Article by Kelly Kowalski

They sparkle. They shine.

They are supernova women of astronomical proportions, going where few women have tread before in space science and industry. Local film maker company Pajama Girl Productions is working on a documentary series capturing the wonder and tenacity of the stellar women who look to the stars and beyond.

Why space, why women?

The International Space Station was nominated for a Nobel Peace Prize this year, compelling testimony to what humans can achieve in space when they work cooperatively across disciplines, cultures and nations.

Space is a frontier requiring diversity and collaboration for survival and success. Challenges abound when we leave the planet or ask questions about the cosmos. Solutions to problems out there cannot be solved alone. And those who go to space often return to Earth forever changed, endowed with a new sense of insight and resolve toward our human connection with our precious blue dot and our humble place in a relatively unknown universe.

The story of space is needed right now, not simply as a beacon of hope for future possibilities, but as a place where we learn and practice how to build a better world today. To complete this mission we need balanced representation. We need to break the glass ceiling to the stars and beyond, and bring the stories of women to our expanding story of becoming a space-seeking species.

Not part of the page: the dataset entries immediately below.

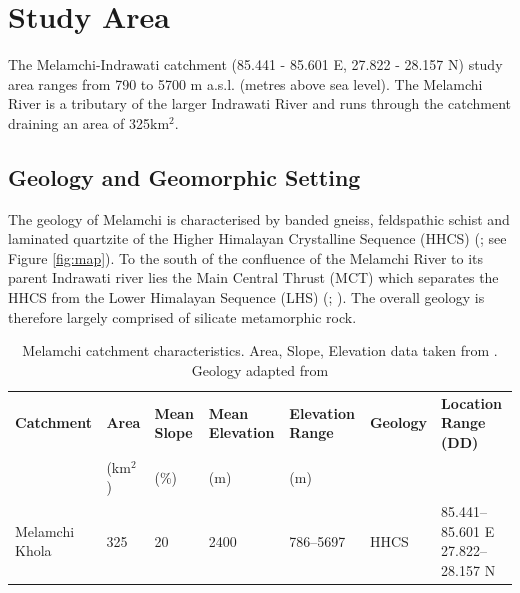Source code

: 
\section{Study Area}



The Melamchi-Indrawati catchment (85.441 - 85.601 E, 27.822 - 28.157 N) study area ranges from 790 to 5700 m a.s.l. (metres above sea level). The Melamchi River is a tributary of the larger Indrawati River and runs through the catchment draining an area of 325km${^2}$. 

\subsection{Geology and Geomorphic Setting}


The geology of Melamchi is characterised by banded gneiss, feldspathic schist and laminated quartzite of the Higher Himalayan Crystalline Sequence (HHCS) (\cite{dhitalGeologyNepalHimalaya2015}; see Figure \ref{fig:map}). To the south of the confluence of the Melamchi River to its parent Indrawati river lies the Main Central Thrust (MCT) which separates the HHCS from the Lower Himalayan Sequence (LHS) (\cite{dhitalGeologyNepalHimalaya2015}; \cite{grafGeomorphologicalHydrologicalControls2023}). The overall geology is therefore largely comprised of silicate metamorphic rock.


\begin{table}[h!]
    \centering
    \begin{small}
    \begin{tabular}{p{3cm} p{1cm} p{1cm} p{1.8cm} p{1.9cm} p{1.5cm} p{3cm}}
           \hline
           \textbf{Catchment} & \textbf{Area} & \textbf{Mean Slope} & \textbf{Mean Elevation} & \textbf{Elevation Range} & \textbf{Geology} & \textbf{Location Range (DD)} \\[4pt]
                              & (km$^2$)    & (\%)                & (m)                     & (m)                      &                &  \\[4pt]
           \hline
           Melamchi Khola     & 325         & 20                  & 2400                    & 786--5697                & HHCS           & 85.441--85.601 E  27.822--28.157 \phantom{h} N \\[4pt]
           \hline
    \end{tabular}
    \end{small}
    \caption{Melamchi catchment characteristics. Area, Slope, Elevation data taken from \cite{asterGlobalDigitalElevation2018}. Geology adapted from \cite{dhitalGeologyNepalHimalaya2015}}
    \label{tab:catchment_characteristics}
    \end{table}
    



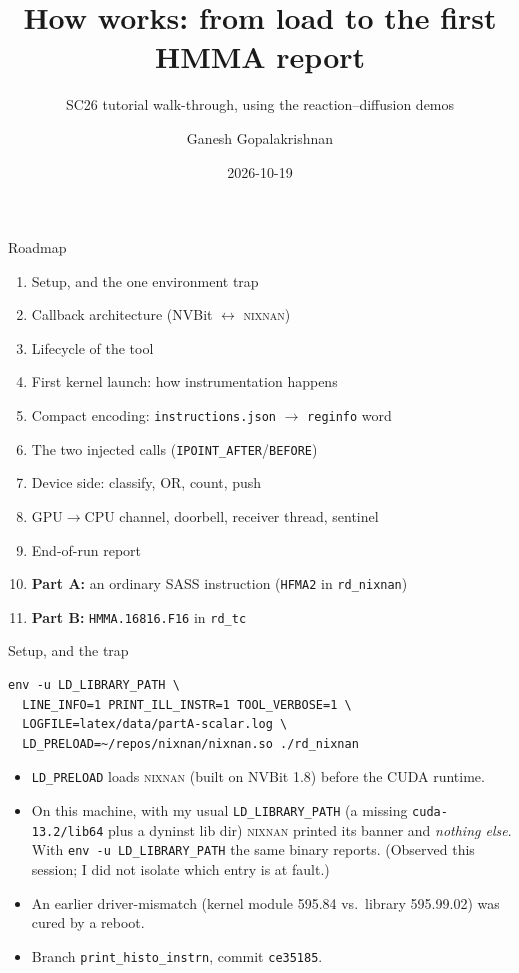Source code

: \documentclass[aspectratio=169,10pt]{beamer}
\title{How \nn{} works: from load to the first HMMA report}
\subtitle{SC26 tutorial walk-through, using the reaction--diffusion demos}
\author{Ganesh Gopalakrishnan}
\date{2026-10-19}
\newcommand{\nn}{\textsc{nixnan}}
\begin{document}
\maketitle

\begin{frame}{Roadmap}
\begin{enumerate}\small
\item Setup, and the one environment trap
\item Callback architecture (NVBit $\leftrightarrow$ \nn)
\item Lifecycle of the tool
\item First kernel launch: how instrumentation happens
\item Compact encoding: \texttt{instructions.json} $\to$ \texttt{reginfo} word
\item The two injected calls (\texttt{IPOINT\_AFTER}/\texttt{BEFORE})
\item Device side: classify, OR, count, push
\item GPU$\to$CPU channel, doorbell, receiver thread, sentinel
\item End-of-run report
\item \textbf{Part A:} an ordinary SASS instruction (\texttt{HFMA2} in \texttt{rd\_nixnan})
\item \textbf{Part B:} \texttt{HMMA.16816.F16} in \texttt{rd\_tc}
\end{enumerate}
\end{frame}

\begin{frame}[fragile]{Setup, and the trap}
\begin{lstlisting}
env -u LD_LIBRARY_PATH \
  LINE_INFO=1 PRINT_ILL_INSTR=1 TOOL_VERBOSE=1 \
  LOGFILE=latex/data/partA-scalar.log \
  LD_PRELOAD=~/repos/nixnan/nixnan.so ./rd_nixnan
\end{lstlisting}
\begin{itemize}\small
\item \texttt{LD\_PRELOAD} loads \nn{} (built on NVBit 1.8) before the CUDA runtime.
\item On this machine, with my usual \texttt{LD\_LIBRARY\_PATH} (a missing \texttt{cuda-13.2/lib64} plus a dyninst lib dir) \nn{} printed its banner and \emph{nothing else}. With \texttt{env -u LD\_LIBRARY\_PATH} the same binary reports. (Observed this session; I did not isolate which entry is at fault.)
\item An earlier driver-mismatch (kernel module 595.84 vs.\ library 595.99.02) was cured by a reboot.
\item Branch \texttt{print\_histo\_instrn}, commit \texttt{ce35185}.
\end{itemize}
\end{frame}
\end{document}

While it’s encouraging that NASA’s latest graduating class of astronauts are nearly half women, representation of women in the space sector remains marginal. A 2017 UNOOSA study points out that on average girls become interested in STEM subjects around age 11, yet lose lose interest in their teens because they lack access to STEM experience, grow discouraged by gender disparity, and have few female role models.

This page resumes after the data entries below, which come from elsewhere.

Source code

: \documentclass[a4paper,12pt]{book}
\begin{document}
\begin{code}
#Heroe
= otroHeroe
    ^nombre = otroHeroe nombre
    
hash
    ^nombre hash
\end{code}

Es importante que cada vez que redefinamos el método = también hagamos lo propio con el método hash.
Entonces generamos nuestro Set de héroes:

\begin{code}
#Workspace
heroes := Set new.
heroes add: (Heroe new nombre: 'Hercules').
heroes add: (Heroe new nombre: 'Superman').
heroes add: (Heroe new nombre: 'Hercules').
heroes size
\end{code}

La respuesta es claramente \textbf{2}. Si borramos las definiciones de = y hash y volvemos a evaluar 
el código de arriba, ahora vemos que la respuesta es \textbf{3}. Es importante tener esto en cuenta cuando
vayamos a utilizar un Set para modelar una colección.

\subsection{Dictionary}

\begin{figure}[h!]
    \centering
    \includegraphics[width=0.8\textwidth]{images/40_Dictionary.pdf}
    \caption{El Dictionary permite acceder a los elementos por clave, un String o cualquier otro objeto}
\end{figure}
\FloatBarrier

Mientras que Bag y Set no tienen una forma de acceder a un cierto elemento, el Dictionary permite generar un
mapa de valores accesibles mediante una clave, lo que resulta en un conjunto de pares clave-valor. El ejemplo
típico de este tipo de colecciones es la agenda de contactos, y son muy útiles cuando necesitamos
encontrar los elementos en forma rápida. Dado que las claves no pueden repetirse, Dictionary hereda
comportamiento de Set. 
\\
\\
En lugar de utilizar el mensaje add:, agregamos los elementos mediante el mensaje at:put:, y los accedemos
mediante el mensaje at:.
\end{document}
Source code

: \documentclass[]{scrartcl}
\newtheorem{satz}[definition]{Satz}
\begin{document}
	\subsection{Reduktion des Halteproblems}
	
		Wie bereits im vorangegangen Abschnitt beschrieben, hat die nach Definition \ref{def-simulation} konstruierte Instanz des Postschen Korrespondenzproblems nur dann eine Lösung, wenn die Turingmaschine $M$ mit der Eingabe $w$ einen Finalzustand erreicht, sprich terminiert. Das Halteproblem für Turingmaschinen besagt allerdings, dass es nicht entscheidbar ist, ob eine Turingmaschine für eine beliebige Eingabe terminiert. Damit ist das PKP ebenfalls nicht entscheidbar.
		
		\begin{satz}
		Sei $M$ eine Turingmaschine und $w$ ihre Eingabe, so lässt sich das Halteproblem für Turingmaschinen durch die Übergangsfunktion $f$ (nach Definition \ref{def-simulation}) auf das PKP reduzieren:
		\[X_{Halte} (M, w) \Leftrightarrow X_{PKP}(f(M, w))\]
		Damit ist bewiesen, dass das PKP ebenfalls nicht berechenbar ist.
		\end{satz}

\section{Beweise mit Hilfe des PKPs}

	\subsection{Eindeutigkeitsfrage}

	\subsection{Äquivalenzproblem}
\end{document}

Star Goddesses provides the public, and in particular young women, with a new vision of creating a new kind of world in our cosmos - a world more equal, built by curiosity, innovation and collaboration by all and for all. Here is a sneak peek of the upcoming documentary:

Kate Marvel: The Earthling Extraordinaire

Kate Marvel walks into a New York City bar and the bartender asks, “What’s a star-gazing astrophysicist like you doing at an Earth Science Institute in Manhattan?” Of course Kate has an answer, as she explained in her 2017 Ted Talk, “Earth is the greatest place in the universe. Other planets might have liquid water. On Earth we have whiskey!”

When people hear space, they think Apollo, UFOs and SpaceX. Rarely do we consider how the space industry reflects back on our own planet, providing us with instant cash from the ATM or the latest weather reports on our cellphones. We forget that space technology has become fundamental to our interactions here on Earth.

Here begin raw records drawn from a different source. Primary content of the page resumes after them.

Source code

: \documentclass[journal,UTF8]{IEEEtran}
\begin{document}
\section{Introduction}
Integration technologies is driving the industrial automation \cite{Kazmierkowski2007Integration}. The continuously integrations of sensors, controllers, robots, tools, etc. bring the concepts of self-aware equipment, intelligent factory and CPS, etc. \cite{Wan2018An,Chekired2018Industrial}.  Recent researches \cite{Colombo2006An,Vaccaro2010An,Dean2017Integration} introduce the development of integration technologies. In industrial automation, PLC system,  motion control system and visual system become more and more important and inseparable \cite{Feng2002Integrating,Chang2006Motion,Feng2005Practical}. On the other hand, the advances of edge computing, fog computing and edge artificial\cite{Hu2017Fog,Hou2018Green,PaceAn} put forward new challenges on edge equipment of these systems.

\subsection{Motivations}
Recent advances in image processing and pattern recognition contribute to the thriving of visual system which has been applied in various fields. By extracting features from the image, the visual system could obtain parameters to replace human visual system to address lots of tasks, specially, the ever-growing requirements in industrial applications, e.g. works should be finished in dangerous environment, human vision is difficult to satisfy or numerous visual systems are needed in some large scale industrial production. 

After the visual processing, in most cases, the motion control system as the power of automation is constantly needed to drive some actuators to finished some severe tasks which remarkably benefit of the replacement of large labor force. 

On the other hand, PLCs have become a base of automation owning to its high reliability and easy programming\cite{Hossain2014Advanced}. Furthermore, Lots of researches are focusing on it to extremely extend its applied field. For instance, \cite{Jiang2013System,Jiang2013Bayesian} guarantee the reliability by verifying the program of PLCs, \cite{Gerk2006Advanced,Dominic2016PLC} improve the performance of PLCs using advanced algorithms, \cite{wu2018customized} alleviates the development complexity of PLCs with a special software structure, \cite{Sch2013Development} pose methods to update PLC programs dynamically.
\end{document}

Kate works at NASA’s Goddard Institute for Space Studies at Columbia University, where researchers study environmental changes that affect the habitability of our planet. She’s a climate scientist making models based on satellite data, measuring everything from air quality, rainfall patterns, to human impacts.

This episode explores Kate’s personal evolution from high school theater geek and college drama major, to a straight C astrophysics student who eventually wrote her PhD thesis at Cambridge University about the probability of a giant bubble popping into existence and eating up the entire universe. Kate proves that having unyielding persistence, along with an adaptable mindset and a flagrant imagination, makes for a great scientist. We learn from Kate about the array of satellites overhead providing snapshots of our planet. For nearly 50 years we’ve been collecting and analyzing Earth data, building a model of our climate past. Based on these models, what can Kate predict for our climate future?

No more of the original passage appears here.